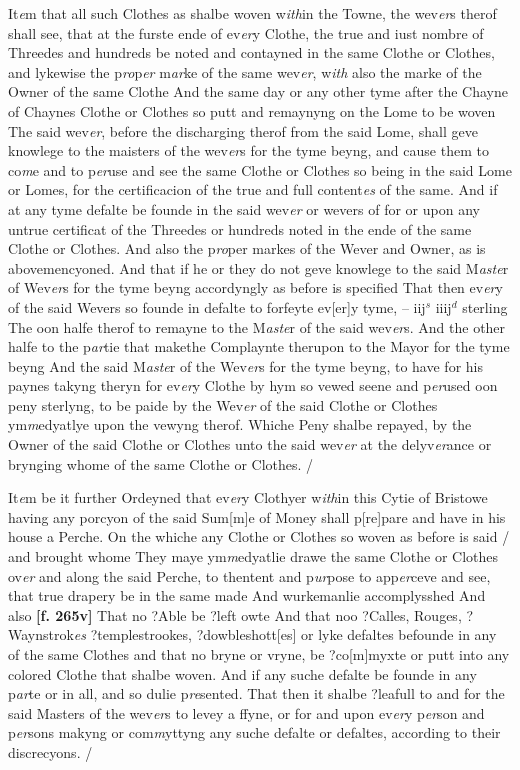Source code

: \documentclass[a4paper,12pt]{article}
\begin{document}
It\textit{e}m that all such Clothes as shalbe woven w\textit{ith}in the Towne, the wev\textit{er}s therof shall see, that at the furste ende of ev\textit{er}y Clothe, the true and iust nombre of Threedes and hundreds be noted and contayned in the same Clothe or Clothes, and lykewise the p\textit{ro}p\textit{er} m\textit{ar}ke of the same wev\textit{er}, w\textit{ith} also the marke of the Owner of the same Clothe And the same day or any other tyme after the Chayne of Chaynes Clothe or Clothes so putt and remaynyng on the Lome to be woven The said wev\textit{er}, before the discharging therof from the said Lome, shall geve knowlege to the maisters of the wev\textit{er}s for the tyme beyng, and cause them to co\textit{m}e and to p\textit{er}use and see the same Clothe or Clothes so being in the said Lome or Lomes, for the certificacion of the true and full content\textit{es} of the same. And if at any tyme defalte be founde in the said wev\textit{er} or wevers of for or upon any untrue certificat of the Threedes or hundreds noted in the ende of the same Clothe or Clothes. And also the p\textit{ro}per markes of the Wever and Owner, as is abovemencyoned. And that if he or they do not geve knowlege to the said M\textit{aste}r of Wev\textit{er}s for the tyme beyng accordyngly as before is specified  That then ev\textit{er}y of the said Wevers so founde in defalte to forfeyte ev[er]y tyme, -- iij$^{s}$ iiij$^{d}$ sterling  The oon halfe therof to remayne to the M\textit{aste}r of the said wev\textit{er}s. And the other halfe to the p\textit{ar}tie that makethe Complaynte therupon to the Mayor for the tyme beyng And the said M\textit{aste}r of the Wev\textit{er}s for the tyme beyng, to have for his paynes takyng theryn for ev\textit{er}y Clothe by hym so vewed seene and p\textit{er}used oon peny sterlyng, to be paide by the Wev\textit{er} of the said Clothe or Clothes ym\textit{m}edyatlye upon the vewyng therof. Whiche Peny shalbe repayed, by the Owner of the said Clothe or Clothes unto the said wev\textit{er} at the delyv\textit{er}ance or brynging whome of the same Clothe or Clothes. /

It\textit{e}m be it further Ordeyned that ev\textit{er}y Clothyer w\textit{ith}in this Cytie of Bristowe having any porcyon of the said Sum[m]e of Money shall p[re]pare and have in his house a Perche. On the whiche any Clothe or Clothes so woven as before is said / and brought whome They maye ym\textit{m}edyatlie drawe the same Clothe or Clothes ov\textit{er} and along the said Perche, to thentent and p\textit{ur}pose to app\textit{er}ceve and see, that true drapery be in the same made And wurkemanlie accomplysshed And also \textbf{[f. 265v]} That no ?Able be ?left owte And that noo ?Calles, Rouges, ?Waynstrok\textit{es} ?templestrookes, ?dowbleshott[es] or lyke defaltes befounde in any of the same Clothes and that no bryne or vryne, be ?co[m]myxte or putt into any colored Clothe that shalbe woven. And if any suche defalte be founde in any p\textit{ar}te or in all, and so dulie p\textit{re}sented. That then it shalbe ?leafull to and for the said Masters of the wev\textit{er}s to levey a ffyne, or for and upon ev\textit{er}y p\textit{er}son and p\textit{er}sons makyng or com\textit{m}yttyng any suche defalte or defaltes, according to their discrecyons. /
\end{document}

*Directions for this task*. An exact copy of all the lines above is required, with the pictures removed.

*Response to this task*.
Source code

: \documentclass[a4paper,12pt]{article}
\begin{document}
It\textit{e}m that all such Clothes as shalbe woven w\textit{ith}in the Towne, the wev\textit{er}s therof shall see, that at the furste ende of ev\textit{er}y Clothe, the true and iust nombre of Threedes and hundreds be noted and contayned in the same Clothe or Clothes, and lykewise the p\textit{ro}p\textit{er} m\textit{ar}ke of the same wev\textit{er}, w\textit{ith} also the marke of the Owner of the same Clothe And the same day or any other tyme after the Chayne of Chaynes Clothe or Clothes so putt and remaynyng on the Lome to be woven The said wev\textit{er}, before the discharging therof from the said Lome, shall geve knowlege to the maisters of the wev\textit{er}s for the tyme beyng, and cause them to co\textit{m}e and to p\textit{er}use and see the same Clothe or Clothes so being in the said Lome or Lomes, for the certificacion of the true and full content\textit{es} of the same. And if at any tyme defalte be founde in the said wev\textit{er} or wevers of for or upon any untrue certificat of the Threedes or hundreds noted in the ende of the same Clothe or Clothes. And also the p\textit{ro}per markes of the Wever and Owner, as is abovemencyoned. And that if he or they do not geve knowlege to the said M\textit{aste}r of Wev\textit{er}s for the tyme beyng accordyngly as before is specified  That then ev\textit{er}y of the said Wevers so founde in defalte to forfeyte ev[er]y tyme, -- iij$^{s}$ iiij$^{d}$ sterling  The oon halfe therof to remayne to the M\textit{aste}r of the said wev\textit{er}s. And the other halfe to the p\textit{ar}tie that makethe Complaynte therupon to the Mayor for the tyme beyng And the said M\textit{aste}r of the Wev\textit{er}s for the tyme beyng, to have for his paynes takyng theryn for ev\textit{er}y Clothe by hym so vewed seene and p\textit{er}used oon peny sterlyng, to be paide by the Wev\textit{er} of the said Clothe or Clothes ym\textit{m}edyatlye upon the vewyng therof. Whiche Peny shalbe repayed, by the Owner of the said Clothe or Clothes unto the said wev\textit{er} at the delyv\textit{er}ance or brynging whome of the same Clothe or Clothes. /

It\textit{e}m be it further Ordeyned that ev\textit{er}y Clothyer w\textit{ith}in this Cytie of Bristowe having any porcyon of the said Sum[m]e of Money shall p[re]pare and have in his house a Perche. On the whiche any Clothe or Clothes so woven as before is said / and brought whome They maye ym\textit{m}edyatlie drawe the same Clothe or Clothes ov\textit{er} and along the said Perche, to thentent and p\textit{ur}pose to app\textit{er}ceve and see, that true drapery be in the same made And wurkemanlie accomplysshed And also \textbf{[f. 265v]} That no ?Able be ?left owte And that noo ?Calles, Rouges, ?Waynstrok\textit{es} ?templestrookes, ?dowbleshott[es] or lyke defaltes befounde in any of the same Clothes and that no bryne or vryne, be ?co[m]myxte or putt into any colored Clothe that shalbe woven. And if any suche defalte be founde in any p\textit{ar}te or in all, and so dulie p\textit{re}sented. That then it shalbe ?leafull to and for the said Masters of the wev\textit{er}s to levey a ffyne, or for and upon ev\textit{er}y p\textit{er}son and p\textit{er}sons makyng or com\textit{m}yttyng any suche defalte or defaltes, according to their discrecyons. /
\end{document}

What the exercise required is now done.